That’s a very serious allegation. I hope you have something very specific and detailed to back it up, or that you you make an immediate full retraction.
We have published the full code for both approaches and showed the comparison at the PyTorch developers conference. They are as close as possible to exactly the same.
Your claim is also a straw man. I specifically stated that keras is the “gold standard”. fastai has the benefit of years of additional research. The keras devs made an explicit choice to freeze their API a long time ago.
Awesome lesson! I was playing around with the notebook and can’t quite figure out where the models are being saved when you call learn.save()? The docs say it is in self.model_dir. Is this somewhere in a hidden directory in the jupyter notebook?
Also I was able to get an under 4% (~3.8%) error rate by decreasing the earlier learning rates by 10e-3 and 10e-1 for the later rates: learn.fit_one_cycle(4, max_lr=slice(1e-9,1e-5))
However given the traffic that this thread sees during the lecture it takes a while just to scroll down to the bottom of the ever-developing thread.

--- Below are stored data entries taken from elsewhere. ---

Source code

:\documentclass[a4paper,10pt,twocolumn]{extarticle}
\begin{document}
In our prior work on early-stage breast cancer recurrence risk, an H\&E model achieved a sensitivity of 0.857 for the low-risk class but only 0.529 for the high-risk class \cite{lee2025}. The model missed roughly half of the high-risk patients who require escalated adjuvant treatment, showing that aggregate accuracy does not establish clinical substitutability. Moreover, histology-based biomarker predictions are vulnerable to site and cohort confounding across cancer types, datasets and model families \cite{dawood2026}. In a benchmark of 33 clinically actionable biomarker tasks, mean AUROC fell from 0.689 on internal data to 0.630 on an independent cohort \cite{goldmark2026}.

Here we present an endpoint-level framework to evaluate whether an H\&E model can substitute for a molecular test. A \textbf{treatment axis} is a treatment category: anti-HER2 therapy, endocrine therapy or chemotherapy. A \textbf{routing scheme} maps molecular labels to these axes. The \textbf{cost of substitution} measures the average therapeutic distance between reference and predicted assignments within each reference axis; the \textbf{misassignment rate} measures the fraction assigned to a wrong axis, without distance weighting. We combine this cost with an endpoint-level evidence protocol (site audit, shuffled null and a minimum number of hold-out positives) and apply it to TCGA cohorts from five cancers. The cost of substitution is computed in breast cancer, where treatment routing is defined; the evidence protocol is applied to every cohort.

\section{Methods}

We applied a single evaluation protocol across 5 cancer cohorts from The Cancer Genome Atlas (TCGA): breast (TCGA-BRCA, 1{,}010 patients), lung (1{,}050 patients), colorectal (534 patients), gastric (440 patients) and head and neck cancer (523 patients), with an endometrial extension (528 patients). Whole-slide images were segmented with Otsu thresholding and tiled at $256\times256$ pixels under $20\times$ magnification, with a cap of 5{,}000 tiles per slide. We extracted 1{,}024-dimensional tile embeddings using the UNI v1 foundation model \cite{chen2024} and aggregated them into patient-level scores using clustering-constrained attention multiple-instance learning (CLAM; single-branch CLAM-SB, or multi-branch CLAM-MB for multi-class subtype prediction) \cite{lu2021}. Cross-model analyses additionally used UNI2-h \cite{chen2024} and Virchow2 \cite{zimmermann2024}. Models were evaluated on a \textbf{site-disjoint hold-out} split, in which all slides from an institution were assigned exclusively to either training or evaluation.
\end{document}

A quicker way to post a new reply (instead of replying to any post in particular) is to click on the Reply button available in the scroll bar on the right-side of the page at all times.
I think Jeremy will explane that later classes but idea behind lr_find is to increase learning rate every time until it become too big. When it becomes too big fastai stop looping because we already got all we wanted.
They get stored here: ~/.fastai/data/oxford-iiit-pet/images/models/
So all data gets downloaded to this “new” .fastai dir in your home directory into the data folder and the saved model states get stored there within the respective subdirs.
When the error becomes too high (due to increased learning rate) the lr_find() stops. You can control the limits to where it stops from parameters of the function (used to be a clip value, but check documentation).
There has been a lot of hand wringing that Keras also updates BatchNorm parameters even when trainable is set to false, ie layer is frozen. In fact if I remember right, in one of @Jeremy’s tweets, he had pointed this exact issue as a problem with Keras. Any intuition as to why the performance improves with BN layer unfrozen. Seems counter intuitive, especially since the following layers cannot adapt to change in BatchNorm when they are frozen.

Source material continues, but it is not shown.